Hajussüsteemide seminar - Kursused - Arvutiteaduse instituut

List of possible topics

1. Parallel Scientific Applications and Concurrent Computing (Eero Vainikko)

Overview of open-source numerical modelling tools for solving large problems in science and engineering with partial differential equations. The overview should focus on possibility of using parallel computing, including cluster computing and GPGPU capabilities. A few of such tools are as follows: OpenFOAM, FEniCS, Deal.II, Elmer FEM, GetFEM++, FreeFem++, CalculiX, MFEM, PyLith.
Parallel computations using Jupiter
- Jupiter environment is a popular way to perform computations, execute code directly via a web page, and create interactive content. The aim is to explore the recent libraries for performing parallel computations directly on the page. A survey of existing solutions with testing and evaluation will be performed. In particular, how to use Jupiter in teaching Parallel Computing. Also, debugging parallel programs written in Jupiter notebook is of huge interest.
Ńumerical methods utilizing mixed-precision arithmetic
- Abdelfattah, A., H. Anzt, E. Boman, E. Carson, T. Cojean, J. Dongarra et al., A Survey of Numerical Methods Utilizing Mixed Precision Arithmetic, Innovative Computing Laboratory University of Tennessee, Tech. Report, 2020.
- Also, in particular:
  - Multiprecision arithmetics in preconditioning techniques in iterative solvers
  - Multiprecision arithmetics for power-saving purposes on different devices
  - Posit Arithmetic vs Interval Arithmetic - Gustafson and Yonemoto, "Beating Floating Point at its Own Game: Posit Arithmetic" http://dx.doi.org/10.14529/jsfi170206 (+ other papers)
Parallel programming environments, languages and programming practices
- Parallel profiling tools and best practices
- Recent hot topics in Distributed Systems development
- etc.
Reversibility in neural networks (Eero Vainikko and Stefan Kuhn)
- Neural networks are massively parallel applications, typically executed on parallel hardware like GPUs. Saving time, memory, and energy with these is very important not only to make the applications feasible, but also for ecological reasons. https://link.springer.com/chapter/10.1007/978-3-031-38100-3_7 suggests using reversibility technics for achieving this. Practical implementations are missing. A prototype implementation of this to get some idea what is really possible would be a nice proejct. Case studies and data we could use for that exist.

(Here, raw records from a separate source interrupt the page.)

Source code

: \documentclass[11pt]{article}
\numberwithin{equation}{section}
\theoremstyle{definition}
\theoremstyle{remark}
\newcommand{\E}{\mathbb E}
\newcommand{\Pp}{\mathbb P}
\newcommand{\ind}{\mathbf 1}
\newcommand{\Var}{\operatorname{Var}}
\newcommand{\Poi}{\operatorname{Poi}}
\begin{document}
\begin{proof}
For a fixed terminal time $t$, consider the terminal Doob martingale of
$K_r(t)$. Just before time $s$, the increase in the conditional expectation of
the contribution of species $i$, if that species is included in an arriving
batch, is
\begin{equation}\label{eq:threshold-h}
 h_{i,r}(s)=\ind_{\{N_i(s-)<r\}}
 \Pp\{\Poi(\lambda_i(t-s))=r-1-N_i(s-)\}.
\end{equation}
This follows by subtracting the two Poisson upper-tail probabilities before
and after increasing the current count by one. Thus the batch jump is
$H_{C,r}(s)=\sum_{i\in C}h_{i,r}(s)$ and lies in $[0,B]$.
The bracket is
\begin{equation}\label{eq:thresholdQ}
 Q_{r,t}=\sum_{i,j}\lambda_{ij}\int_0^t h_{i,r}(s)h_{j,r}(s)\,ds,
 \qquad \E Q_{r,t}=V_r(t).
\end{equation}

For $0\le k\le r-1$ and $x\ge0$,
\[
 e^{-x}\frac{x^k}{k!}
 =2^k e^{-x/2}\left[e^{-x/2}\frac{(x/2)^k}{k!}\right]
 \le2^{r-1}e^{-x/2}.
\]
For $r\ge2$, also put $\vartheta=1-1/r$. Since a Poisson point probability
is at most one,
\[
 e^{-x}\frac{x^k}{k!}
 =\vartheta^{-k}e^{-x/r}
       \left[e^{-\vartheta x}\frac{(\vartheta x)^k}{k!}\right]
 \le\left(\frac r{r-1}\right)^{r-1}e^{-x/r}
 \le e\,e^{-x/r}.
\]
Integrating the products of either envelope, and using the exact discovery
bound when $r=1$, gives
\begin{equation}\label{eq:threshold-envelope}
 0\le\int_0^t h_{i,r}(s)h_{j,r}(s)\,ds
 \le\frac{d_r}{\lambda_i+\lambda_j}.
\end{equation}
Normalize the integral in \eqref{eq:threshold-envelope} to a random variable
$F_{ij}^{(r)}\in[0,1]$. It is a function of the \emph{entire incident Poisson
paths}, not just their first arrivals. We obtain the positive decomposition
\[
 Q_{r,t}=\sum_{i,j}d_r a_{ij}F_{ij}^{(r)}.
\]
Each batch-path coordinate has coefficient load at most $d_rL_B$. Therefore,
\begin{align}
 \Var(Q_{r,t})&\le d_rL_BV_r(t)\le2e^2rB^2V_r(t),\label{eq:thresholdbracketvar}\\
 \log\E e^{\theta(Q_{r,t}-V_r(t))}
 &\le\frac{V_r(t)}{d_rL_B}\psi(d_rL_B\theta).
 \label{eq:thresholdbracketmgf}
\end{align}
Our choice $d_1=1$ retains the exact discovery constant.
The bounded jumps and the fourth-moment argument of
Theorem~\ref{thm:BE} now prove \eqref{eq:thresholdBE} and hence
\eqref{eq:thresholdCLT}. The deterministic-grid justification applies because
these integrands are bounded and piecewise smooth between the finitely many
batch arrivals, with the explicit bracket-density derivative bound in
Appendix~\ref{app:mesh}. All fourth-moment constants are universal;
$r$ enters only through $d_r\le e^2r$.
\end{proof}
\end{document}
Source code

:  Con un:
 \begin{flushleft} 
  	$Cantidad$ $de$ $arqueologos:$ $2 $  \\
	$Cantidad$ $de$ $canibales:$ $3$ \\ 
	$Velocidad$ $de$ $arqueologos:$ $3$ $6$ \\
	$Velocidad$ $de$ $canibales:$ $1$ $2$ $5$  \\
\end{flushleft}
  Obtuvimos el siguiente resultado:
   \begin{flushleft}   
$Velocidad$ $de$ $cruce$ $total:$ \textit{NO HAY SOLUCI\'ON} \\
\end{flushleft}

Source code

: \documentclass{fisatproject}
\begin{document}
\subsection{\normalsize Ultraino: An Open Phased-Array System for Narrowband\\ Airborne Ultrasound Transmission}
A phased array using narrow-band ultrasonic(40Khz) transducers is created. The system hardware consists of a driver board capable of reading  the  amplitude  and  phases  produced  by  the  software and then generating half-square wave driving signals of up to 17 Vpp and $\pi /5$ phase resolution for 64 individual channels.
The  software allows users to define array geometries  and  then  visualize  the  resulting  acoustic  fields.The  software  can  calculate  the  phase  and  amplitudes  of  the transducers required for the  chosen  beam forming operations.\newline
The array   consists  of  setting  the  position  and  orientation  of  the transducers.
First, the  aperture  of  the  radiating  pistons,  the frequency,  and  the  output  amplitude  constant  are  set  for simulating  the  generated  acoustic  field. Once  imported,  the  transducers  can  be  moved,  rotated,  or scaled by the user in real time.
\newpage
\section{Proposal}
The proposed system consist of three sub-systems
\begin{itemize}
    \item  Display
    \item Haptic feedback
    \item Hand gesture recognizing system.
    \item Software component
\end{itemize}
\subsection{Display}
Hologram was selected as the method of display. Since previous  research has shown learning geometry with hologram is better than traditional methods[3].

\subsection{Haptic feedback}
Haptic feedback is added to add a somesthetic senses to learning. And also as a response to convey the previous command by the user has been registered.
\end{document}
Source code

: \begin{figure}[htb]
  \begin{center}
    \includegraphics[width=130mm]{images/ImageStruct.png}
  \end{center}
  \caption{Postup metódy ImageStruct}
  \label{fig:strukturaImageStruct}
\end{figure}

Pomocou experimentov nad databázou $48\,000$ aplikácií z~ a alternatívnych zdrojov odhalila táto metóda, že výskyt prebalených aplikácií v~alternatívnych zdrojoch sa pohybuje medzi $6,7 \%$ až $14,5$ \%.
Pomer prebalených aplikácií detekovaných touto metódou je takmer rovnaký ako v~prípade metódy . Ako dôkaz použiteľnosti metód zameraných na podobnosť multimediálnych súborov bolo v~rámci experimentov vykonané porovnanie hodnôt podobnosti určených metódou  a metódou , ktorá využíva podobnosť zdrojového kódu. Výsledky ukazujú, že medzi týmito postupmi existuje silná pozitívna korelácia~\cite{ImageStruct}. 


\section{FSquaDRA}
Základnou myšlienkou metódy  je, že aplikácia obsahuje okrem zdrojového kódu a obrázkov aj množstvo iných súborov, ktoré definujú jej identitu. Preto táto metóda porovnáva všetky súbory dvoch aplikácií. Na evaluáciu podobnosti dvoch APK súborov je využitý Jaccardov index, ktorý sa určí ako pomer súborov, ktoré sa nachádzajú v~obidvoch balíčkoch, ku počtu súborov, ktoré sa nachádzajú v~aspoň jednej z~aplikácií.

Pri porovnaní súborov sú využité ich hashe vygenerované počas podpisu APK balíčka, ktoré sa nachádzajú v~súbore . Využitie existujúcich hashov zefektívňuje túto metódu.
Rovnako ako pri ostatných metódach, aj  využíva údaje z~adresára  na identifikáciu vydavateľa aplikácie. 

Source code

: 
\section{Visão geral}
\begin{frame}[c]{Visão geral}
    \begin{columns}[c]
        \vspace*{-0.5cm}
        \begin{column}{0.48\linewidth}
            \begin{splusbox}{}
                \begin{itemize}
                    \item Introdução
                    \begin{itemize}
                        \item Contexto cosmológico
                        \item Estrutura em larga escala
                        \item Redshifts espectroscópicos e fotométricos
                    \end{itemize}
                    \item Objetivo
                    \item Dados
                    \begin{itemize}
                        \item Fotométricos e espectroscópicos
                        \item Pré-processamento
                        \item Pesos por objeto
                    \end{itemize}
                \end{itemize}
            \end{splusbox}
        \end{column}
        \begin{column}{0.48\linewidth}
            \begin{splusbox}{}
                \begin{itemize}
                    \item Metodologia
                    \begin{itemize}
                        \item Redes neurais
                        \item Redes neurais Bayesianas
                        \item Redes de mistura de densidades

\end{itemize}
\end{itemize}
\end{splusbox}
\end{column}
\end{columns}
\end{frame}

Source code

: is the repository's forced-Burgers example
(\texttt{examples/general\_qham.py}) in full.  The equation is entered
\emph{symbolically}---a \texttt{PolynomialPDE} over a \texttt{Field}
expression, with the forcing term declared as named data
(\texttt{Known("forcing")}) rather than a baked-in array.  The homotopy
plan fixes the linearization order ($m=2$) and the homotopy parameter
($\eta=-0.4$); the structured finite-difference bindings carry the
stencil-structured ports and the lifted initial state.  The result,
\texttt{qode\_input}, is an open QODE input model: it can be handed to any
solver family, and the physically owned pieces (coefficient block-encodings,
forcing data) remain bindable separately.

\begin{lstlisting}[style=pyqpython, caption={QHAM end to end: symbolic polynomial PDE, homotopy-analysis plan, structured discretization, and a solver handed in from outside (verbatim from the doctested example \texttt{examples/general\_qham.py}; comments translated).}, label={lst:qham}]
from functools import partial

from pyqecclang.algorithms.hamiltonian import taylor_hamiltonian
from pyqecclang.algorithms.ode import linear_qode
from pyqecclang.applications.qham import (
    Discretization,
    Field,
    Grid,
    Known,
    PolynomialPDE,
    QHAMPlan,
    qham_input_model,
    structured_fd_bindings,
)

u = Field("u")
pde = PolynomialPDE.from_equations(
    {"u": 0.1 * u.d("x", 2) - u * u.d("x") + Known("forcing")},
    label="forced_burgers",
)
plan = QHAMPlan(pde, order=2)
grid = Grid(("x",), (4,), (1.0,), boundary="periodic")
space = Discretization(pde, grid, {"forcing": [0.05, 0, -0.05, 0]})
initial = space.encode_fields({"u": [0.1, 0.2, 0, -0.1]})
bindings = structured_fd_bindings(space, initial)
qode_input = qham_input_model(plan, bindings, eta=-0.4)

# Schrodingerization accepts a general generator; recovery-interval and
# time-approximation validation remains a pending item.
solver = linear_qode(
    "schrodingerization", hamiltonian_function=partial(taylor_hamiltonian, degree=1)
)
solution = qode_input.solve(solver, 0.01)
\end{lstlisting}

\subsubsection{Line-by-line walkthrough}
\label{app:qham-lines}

2. Topics by Ulrich Norbisrath can be found here

3. Distributed Systems, Network Applications (Artjom Lind)

Covering the topics related to development and applied research of distributed computing and network protocols.

Example topics:
- SUMO Simulator: add support for concurrent execution
  - Simulator of Urban Mobility (SUMO) is an open source, highly portable, microscopic and continuous multi-modal traffic simulation package designed to handle large networks. Current implementation performs all the road network related routines (simulation, calibration etc.) using single thread hence under-utilizing the multi-core CPU. The objective is to achieve better CPU utilization by allowing multiple concurrent threads within one simulation.
- DASK: Scalable analytics in Python
  - Evaluate DASK distributed computing framework in respect to various scientific computing tasks.
Individual topic -> Contact me!

4. Applied Computer Vision (CV) (Artjom Lind)

Mostly the topics related to the application of the latest results in CV. In this area, we mostly use OpenCV library, which is recommended but not obligatory. The several topics we can focus on:

Structure from motion
Object detection/classification
Object tracking
Optical Character Recognition (OCR)
Augmented Reality
Example topics:
- State-full Masking of Dynamic Objects for Visual Simultaneous Localization and Mapping
  - Advancing in the direction of reducing the time complexity of masking the moving objects Visual SLAM input. It was proven in previous research MaskRCNN is accurate but can hardly achieve 10FPS. Objective is to employ state estimation techniques to track the moving objects and update the masking information faster then actual detection rate.
Individual topic -> Contact me!

5. Parallel Machine learning algorithms (Artjom Lind, Amnir Hadachi)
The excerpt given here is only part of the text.